Collected data:
***

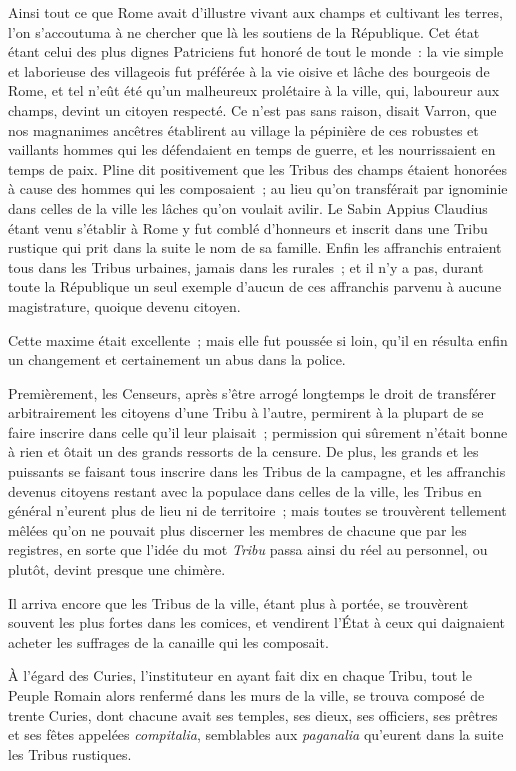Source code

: \documentclass[french,twoside]{book} %
\begin{document}
Ainsi tout ce que Rome avait d’illustre vivant aux champs et cultivant les terres, l’on s’accoutuma à ne chercher que là les soutiens de la République. Cet état étant celui des plus dignes Patriciens fut honoré de tout le monde : la vie simple et laborieuse des villageois fut préférée à la vie oisive et lâche des bourgeois de Rome, et tel n’eût été qu’un malheureux prolétaire à la ville, qui, laboureur aux champs, devint un citoyen respecté. Ce n’est pas sans raison, disait Varron, que nos magnanimes ancêtres établirent au village la pépinière de ces robustes et vaillants hommes qui les défendaient en temps de guerre, et les nourrissaient en temps de paix. Pline dit positivement que les Tribus des champs étaient honorées à cause des hommes qui les composaient ; au lieu qu’on transférait par ignominie dans celles de la ville les lâches qu’on voulait avilir. Le Sabin Appius Claudius étant venu s’établir à Rome y fut comblé d’honneurs et inscrit dans une Tribu rustique qui prit dans la suite le nom de sa famille. Enfin les affranchis entraient tous dans les Tribus urbaines, jamais dans les rurales ; et il n’y a pas, durant toute la République un seul exemple d’aucun de ces affranchis parvenu à aucune magistrature, quoique devenu citoyen.\par
Cette maxime était excellente ; mais elle fut poussée si loin, qu’il en résulta enfin un changement et certainement un abus dans la police.\par
Premièrement, les Censeurs, après s’être arrogé longtemps le droit de transférer arbitrairement les citoyens d’une Tribu à l’autre, permirent à la plupart de se faire inscrire dans celle qu’il leur plaisait ; permission qui sûrement n’était bonne à rien et ôtait un des grands ressorts de la censure. De plus, les grands et les puissants se faisant tous inscrire dans les Tribus de la campagne, et les affranchis devenus citoyens restant avec la populace dans celles de la ville, les Tribus en général n’eurent plus de lieu ni de territoire ; mais toutes se trouvèrent tellement mêlées qu’on ne pouvait plus discerner les membres de chacune que par les registres, en sorte que l’idée du mot {\itshape Tribu} passa ainsi du réel au personnel, ou plutôt, devint presque une chimère.\par
Il arriva encore que les Tribus de la ville, étant plus à portée, se trouvèrent souvent les plus fortes dans les comices, et vendirent l’État à ceux qui daignaient acheter les suffrages de la canaille qui les composait.\par
À l’égard des Curies, l’instituteur en ayant fait dix en chaque Tribu, tout le Peuple Romain alors renfermé dans les murs de la ville, se trouva composé de trente Curies, dont chacune avait ses temples, ses dieux, ses officiers, ses prêtres et ses fêtes appelées {\itshape compitalia}, semblables aux {\itshape paganalia} qu’eurent dans la suite les Tribus rustiques.\par
\end{document}
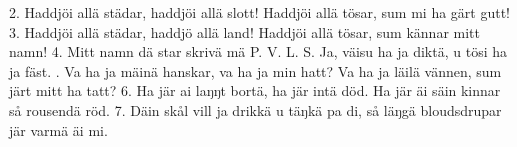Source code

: \begin{multicols}{2}
2.  Haddjöi allä städar, haddjöi allä slott!
    Haddjöi allä tösar, sum mi ha gärt gutt!
3.  Haddjöi allä städar, haddjö allä land!
    Haddjöi allä tösar, sum kännar mitt namn!
4.  Mitt namn dä star skrivä mä P. V. L. S.
    Ja, väisu ha ja diktä, u tösi ha ja fäst.
\vfill{}.  Va ha ja mäinä hanskar, va ha ja min hatt?
    Va ha ja läilä vännen, sum järt mitt ha tatt?
6.  Ha jär ai laŋŋt bortä, ha jär intä död.
    Ha jär äi säin kinnar så rousendä röd.
7.  Däin skål vill ja drikkä u täŋkä pa di,
    så läŋgä bloudsdrupar jär varmä äi mi.
\end{multicols}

***

◆ Task brief ◆
Repeat the data in full, exactly as it stands, but drop every picture.

◆ Answer section ◆
Source code

: \documentclass[french,twoside]{book} %
\begin{document}
Ainsi tout ce que Rome avait d’illustre vivant aux champs et cultivant les terres, l’on s’accoutuma à ne chercher que là les soutiens de la République. Cet état étant celui des plus dignes Patriciens fut honoré de tout le monde : la vie simple et laborieuse des villageois fut préférée à la vie oisive et lâche des bourgeois de Rome, et tel n’eût été qu’un malheureux prolétaire à la ville, qui, laboureur aux champs, devint un citoyen respecté. Ce n’est pas sans raison, disait Varron, que nos magnanimes ancêtres établirent au village la pépinière de ces robustes et vaillants hommes qui les défendaient en temps de guerre, et les nourrissaient en temps de paix. Pline dit positivement que les Tribus des champs étaient honorées à cause des hommes qui les composaient ; au lieu qu’on transférait par ignominie dans celles de la ville les lâches qu’on voulait avilir. Le Sabin Appius Claudius étant venu s’établir à Rome y fut comblé d’honneurs et inscrit dans une Tribu rustique qui prit dans la suite le nom de sa famille. Enfin les affranchis entraient tous dans les Tribus urbaines, jamais dans les rurales ; et il n’y a pas, durant toute la République un seul exemple d’aucun de ces affranchis parvenu à aucune magistrature, quoique devenu citoyen.\par
Cette maxime était excellente ; mais elle fut poussée si loin, qu’il en résulta enfin un changement et certainement un abus dans la police.\par
Premièrement, les Censeurs, après s’être arrogé longtemps le droit de transférer arbitrairement les citoyens d’une Tribu à l’autre, permirent à la plupart de se faire inscrire dans celle qu’il leur plaisait ; permission qui sûrement n’était bonne à rien et ôtait un des grands ressorts de la censure. De plus, les grands et les puissants se faisant tous inscrire dans les Tribus de la campagne, et les affranchis devenus citoyens restant avec la populace dans celles de la ville, les Tribus en général n’eurent plus de lieu ni de territoire ; mais toutes se trouvèrent tellement mêlées qu’on ne pouvait plus discerner les membres de chacune que par les registres, en sorte que l’idée du mot {\itshape Tribu} passa ainsi du réel au personnel, ou plutôt, devint presque une chimère.\par
Il arriva encore que les Tribus de la ville, étant plus à portée, se trouvèrent souvent les plus fortes dans les comices, et vendirent l’État à ceux qui daignaient acheter les suffrages de la canaille qui les composait.\par
À l’égard des Curies, l’instituteur en ayant fait dix en chaque Tribu, tout le Peuple Romain alors renfermé dans les murs de la ville, se trouva composé de trente Curies, dont chacune avait ses temples, ses dieux, ses officiers, ses prêtres et ses fêtes appelées {\itshape compitalia}, semblables aux {\itshape paganalia} qu’eurent dans la suite les Tribus rustiques.\par
\end{document}
Source code

: \begin{multicols}{2}
2.  Haddjöi allä städar, haddjöi allä slott!
    Haddjöi allä tösar, sum mi ha gärt gutt!
3.  Haddjöi allä städar, haddjö allä land!
    Haddjöi allä tösar, sum kännar mitt namn!
4.  Mitt namn dä star skrivä mä P. V. L. S.
    Ja, väisu ha ja diktä, u tösi ha ja fäst.
\vfill{}.  Va ha ja mäinä hanskar, va ha ja min hatt?
    Va ha ja läilä vännen, sum järt mitt ha tatt?
6.  Ha jär ai laŋŋt bortä, ha jär intä död.
    Ha jär äi säin kinnar så rousendä röd.
7.  Däin skål vill ja drikkä u täŋkä pa di,
    så läŋgä bloudsdrupar jär varmä äi mi.
\end{multicols}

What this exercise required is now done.